Split is the cultural and political centre of Dalmatia (a historical region, once much larger, now stretching from the city of Karlobag further north along the coast to the Cape Prevlaka near Dubrovnik), and is the official seat of the Split–Dalmatia County. Approximately 180 000 people live in Split, making it the second-largest city in Croatia.

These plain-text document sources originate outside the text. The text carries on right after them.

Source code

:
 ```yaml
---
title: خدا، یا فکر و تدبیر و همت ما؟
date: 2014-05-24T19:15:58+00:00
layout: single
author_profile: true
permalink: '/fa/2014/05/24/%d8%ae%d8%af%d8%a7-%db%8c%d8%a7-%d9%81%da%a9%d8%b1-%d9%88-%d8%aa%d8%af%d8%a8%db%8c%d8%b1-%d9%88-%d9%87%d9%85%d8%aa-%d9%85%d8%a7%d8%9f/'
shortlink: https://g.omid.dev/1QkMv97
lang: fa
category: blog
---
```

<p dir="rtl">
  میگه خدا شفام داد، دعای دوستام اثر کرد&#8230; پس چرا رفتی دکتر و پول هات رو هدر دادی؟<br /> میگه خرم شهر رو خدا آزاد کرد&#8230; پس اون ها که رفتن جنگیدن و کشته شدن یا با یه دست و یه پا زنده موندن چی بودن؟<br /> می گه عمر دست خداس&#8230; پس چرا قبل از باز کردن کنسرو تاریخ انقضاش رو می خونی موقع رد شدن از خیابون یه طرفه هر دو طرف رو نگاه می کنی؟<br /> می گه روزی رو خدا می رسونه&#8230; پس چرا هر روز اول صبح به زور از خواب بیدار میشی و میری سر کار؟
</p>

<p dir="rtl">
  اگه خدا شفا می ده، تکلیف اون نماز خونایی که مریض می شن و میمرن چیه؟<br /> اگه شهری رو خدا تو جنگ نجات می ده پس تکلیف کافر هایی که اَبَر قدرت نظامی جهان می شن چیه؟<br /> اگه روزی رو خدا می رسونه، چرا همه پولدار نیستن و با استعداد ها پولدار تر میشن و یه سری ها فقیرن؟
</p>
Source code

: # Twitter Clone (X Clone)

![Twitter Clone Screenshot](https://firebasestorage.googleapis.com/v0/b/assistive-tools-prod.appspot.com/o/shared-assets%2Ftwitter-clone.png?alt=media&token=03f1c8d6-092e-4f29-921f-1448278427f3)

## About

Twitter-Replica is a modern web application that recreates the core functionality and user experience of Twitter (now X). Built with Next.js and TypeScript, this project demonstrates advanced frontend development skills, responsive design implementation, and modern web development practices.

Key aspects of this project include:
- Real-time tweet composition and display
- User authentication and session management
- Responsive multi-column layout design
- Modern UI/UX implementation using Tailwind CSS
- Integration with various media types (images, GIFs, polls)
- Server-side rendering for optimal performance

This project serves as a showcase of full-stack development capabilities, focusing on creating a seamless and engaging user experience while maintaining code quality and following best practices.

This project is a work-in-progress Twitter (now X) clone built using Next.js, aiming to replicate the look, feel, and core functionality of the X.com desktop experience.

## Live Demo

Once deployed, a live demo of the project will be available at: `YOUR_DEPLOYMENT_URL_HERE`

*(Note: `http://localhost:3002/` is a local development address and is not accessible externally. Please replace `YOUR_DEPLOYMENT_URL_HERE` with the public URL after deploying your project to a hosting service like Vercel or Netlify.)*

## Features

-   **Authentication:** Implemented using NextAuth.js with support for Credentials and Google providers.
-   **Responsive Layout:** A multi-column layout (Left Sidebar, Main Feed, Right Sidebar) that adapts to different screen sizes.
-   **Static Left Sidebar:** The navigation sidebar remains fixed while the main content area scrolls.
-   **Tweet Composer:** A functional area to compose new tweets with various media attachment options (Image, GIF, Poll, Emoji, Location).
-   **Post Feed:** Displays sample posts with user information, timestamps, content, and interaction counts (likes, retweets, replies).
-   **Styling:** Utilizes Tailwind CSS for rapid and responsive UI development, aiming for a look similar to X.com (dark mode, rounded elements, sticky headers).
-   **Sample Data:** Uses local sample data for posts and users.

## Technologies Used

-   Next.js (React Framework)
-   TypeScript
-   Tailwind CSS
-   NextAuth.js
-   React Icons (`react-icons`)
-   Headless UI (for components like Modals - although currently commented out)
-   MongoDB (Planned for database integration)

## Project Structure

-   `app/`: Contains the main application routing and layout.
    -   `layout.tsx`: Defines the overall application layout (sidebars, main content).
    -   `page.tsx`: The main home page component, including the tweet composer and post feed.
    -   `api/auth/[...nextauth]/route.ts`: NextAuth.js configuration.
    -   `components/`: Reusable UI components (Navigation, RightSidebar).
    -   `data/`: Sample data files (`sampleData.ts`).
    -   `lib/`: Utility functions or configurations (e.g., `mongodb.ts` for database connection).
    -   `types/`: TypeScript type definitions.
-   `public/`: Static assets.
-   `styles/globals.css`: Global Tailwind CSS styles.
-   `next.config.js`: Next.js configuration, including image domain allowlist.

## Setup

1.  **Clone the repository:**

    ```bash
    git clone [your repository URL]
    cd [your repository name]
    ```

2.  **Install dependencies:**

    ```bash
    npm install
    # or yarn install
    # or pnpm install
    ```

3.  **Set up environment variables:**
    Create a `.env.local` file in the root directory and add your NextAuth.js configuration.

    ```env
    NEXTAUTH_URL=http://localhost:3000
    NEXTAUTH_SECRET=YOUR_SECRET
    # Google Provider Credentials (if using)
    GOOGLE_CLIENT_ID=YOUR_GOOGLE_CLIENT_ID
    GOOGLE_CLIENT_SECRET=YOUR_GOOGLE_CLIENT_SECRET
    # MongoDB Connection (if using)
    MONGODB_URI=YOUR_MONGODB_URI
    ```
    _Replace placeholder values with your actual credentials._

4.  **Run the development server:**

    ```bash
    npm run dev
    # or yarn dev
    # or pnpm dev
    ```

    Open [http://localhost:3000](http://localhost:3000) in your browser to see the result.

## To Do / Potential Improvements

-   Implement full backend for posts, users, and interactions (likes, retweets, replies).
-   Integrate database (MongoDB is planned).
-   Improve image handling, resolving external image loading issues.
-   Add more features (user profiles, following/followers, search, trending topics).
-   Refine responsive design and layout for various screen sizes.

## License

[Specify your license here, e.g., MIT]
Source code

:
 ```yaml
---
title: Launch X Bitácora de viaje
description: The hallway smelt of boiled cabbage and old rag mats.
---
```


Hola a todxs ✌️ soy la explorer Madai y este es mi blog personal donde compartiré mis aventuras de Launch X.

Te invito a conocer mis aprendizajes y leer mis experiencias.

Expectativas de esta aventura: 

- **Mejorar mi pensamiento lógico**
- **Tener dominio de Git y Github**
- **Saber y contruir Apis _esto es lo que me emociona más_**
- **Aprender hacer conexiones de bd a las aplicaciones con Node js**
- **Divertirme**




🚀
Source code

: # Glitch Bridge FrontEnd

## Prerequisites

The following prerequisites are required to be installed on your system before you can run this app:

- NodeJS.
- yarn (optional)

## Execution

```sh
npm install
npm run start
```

The official history of Split stretches back for 1700 years, when the Roman emperor Diocletian built his palace (emulating the form of the Roman military camp) as a place to which he would retire after stepping down from the imperial throne. However, preceding Diocletian's palace, the site held the Greek colony Aspalathos, meaning the plant called Spanish or weaver's broom (Spartia juncea). The plant is still numerous, especially on the southern slopes of the park-forest Marjan.
Split has excellent connections with the rest of Croatia and Europe. The new Split–Zagreb A1 motorway (popularly called " Dalmatina") reduces the almost 400 km (250 mile) journey to mere 3,5–4 hours of enjoyable car-ride. Daily ferry lines connect Split and Ancona, and regular and charter flights are available at the Split airport.
Split boasts several museums (including the Archaeological Museum, the Museum of Croatian National Monuments, and the Split City Museum), several galleries, theatres (Croatian National Theatre, City Youth Theatre, and the City Puppet Theatre), and cinemas. The cultural highlight of the summer is the Split Summer Festival, a month-long festival of drama, opera, music and dancing performances, held in July and August.